In Brief: Another grandiose discovery has been made in Egypt. Archaeologists have discovered an ancient Egyptian tomb dating back thousands of years. Home to a number of well-preserved mummies, the tomb located in Luxor was also filled with intricately painted was, as well as a number of ancient statues known as Ushabti.

Image Credit: AFP

A tomb, sarcophagi and various funerary objects have recently been discovered in a necropolis in Luxor, Egypt, in the south of the country.

The discoveries, made by Egyptian and French archaeological missions, were found near the El-Asasef necropolis, between the Valley of the Queens and the Valley of the Kings. 

The tomb had already been excavated a number of times since the nineteenth century, and scientists have recovered a number of artifacts during the various archaeological missions.

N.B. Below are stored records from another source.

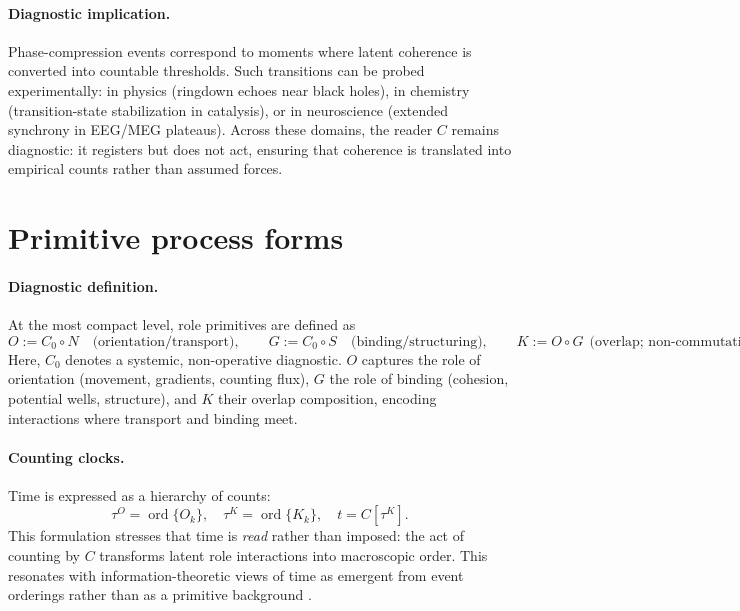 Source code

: \documentclass[12pt,a4paper,oneside]{scrreprt}
\begin{document}
\paragraph{Diagnostic implication.} 
Phase-compression events correspond to moments where latent coherence is converted into countable thresholds. 
Such transitions can be probed experimentally: in physics (ringdown echoes near black holes), in chemistry (transition-state stabilization in catalysis), or in neuroscience (extended synchrony in EEG/MEG plateaus). 
Across these domains, the reader $C$ remains diagnostic: it registers but does not act, ensuring that coherence is translated into empirical counts rather than assumed forces.

\section{Primitive process forms}\label{sec:ur-primitives}

\paragraph{Diagnostic definition.} 
At the most compact level, role primitives are defined as
\begin{equation}
O := C_0 \!\circ N \quad \text{(orientation/transport)}, 
\qquad
G := C_0 \!\circ S \quad \text{(binding/structuring)}, 
\qquad
K := O \!\circ G \ \ \text{(overlap; non-commutative)}.
\end{equation}
Here, $C_0$ denotes a systemic, non-operative diagnostic. 
$O$ captures the role of orientation (movement, gradients, counting flux), 
$G$ the role of binding (cohesion, potential wells, structure), 
and $K$ their overlap composition, encoding interactions where transport and binding meet. 

\paragraph{Counting clocks.} 
Time is expressed as a hierarchy of counts: 
\[
\tau^O = \operatorname{ord}\{O_k\}, \quad 
\tau^K = \operatorname{ord}\{K_k\}, \quad 
t = C[\tau^K].
\]
This formulation stresses that time is \emph{read} rather than imposed: 
the act of counting by $C$ transforms latent role interactions into macroscopic order. 
This resonates with information-theoretic views of time as emergent from event orderings 
rather than as a primitive background \citep{Rovelli1995Time}.
\end{document}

However, given the massive size of the tomb, new excavations continue revealing new artifacts and clues about the ancient Egyptian civilization.

Among the new discoveries is the sarcophagus of Pouyou, a woman who is thought to have lived sometime during the 18th dynasty, explained French archaeologists in a statement.

The sarcophagus was opened on November 24, 2018, revealing a well-preserved mummy. This is also the first time an ancient sarcophagus was opened in front of international media.

A second sarcophagus was opened by the French archeological mission and revealed the remains of Thaw-Irkhet-if, a priest who supervised the embalming of several pharaohs at the Temple of Mut in Karnak.

Furthermore, it has been reported that researchers also discovered a number of mummies inside the tomb who were not placed inside sarcophagi. According to experts, it is possible that these mummies may have belonged to the same family.

Archaeologists have explained that it remains unclear when this family lived or whether Pouyouwas related to them.

“One sarcophagus was rishi-style, which dates back to the 17th dynasty, while the other sarcophagus was from the 18th dynasty,” Minister of Antiquities Khaled Al Anani said.

According to experts, the El-Asasef necropolis was used to bury noblemen family to the pharaohs.

After spending more than five months and clearing 300 meters of rubble, the French-led team of archaeologists uncovered this particular tomb which contained, in addition to the sarcophagi, a treasure trove of other artifacts.

Experts reported finding skeletons and skulls, and as many as 1,000 statues made of wood and tomb clay known as Ushabti. These figurines were placed in royal tombs among the grave goods and were intended to act as servants for the deceased, should they be called upon to do manual labor in the afterlife.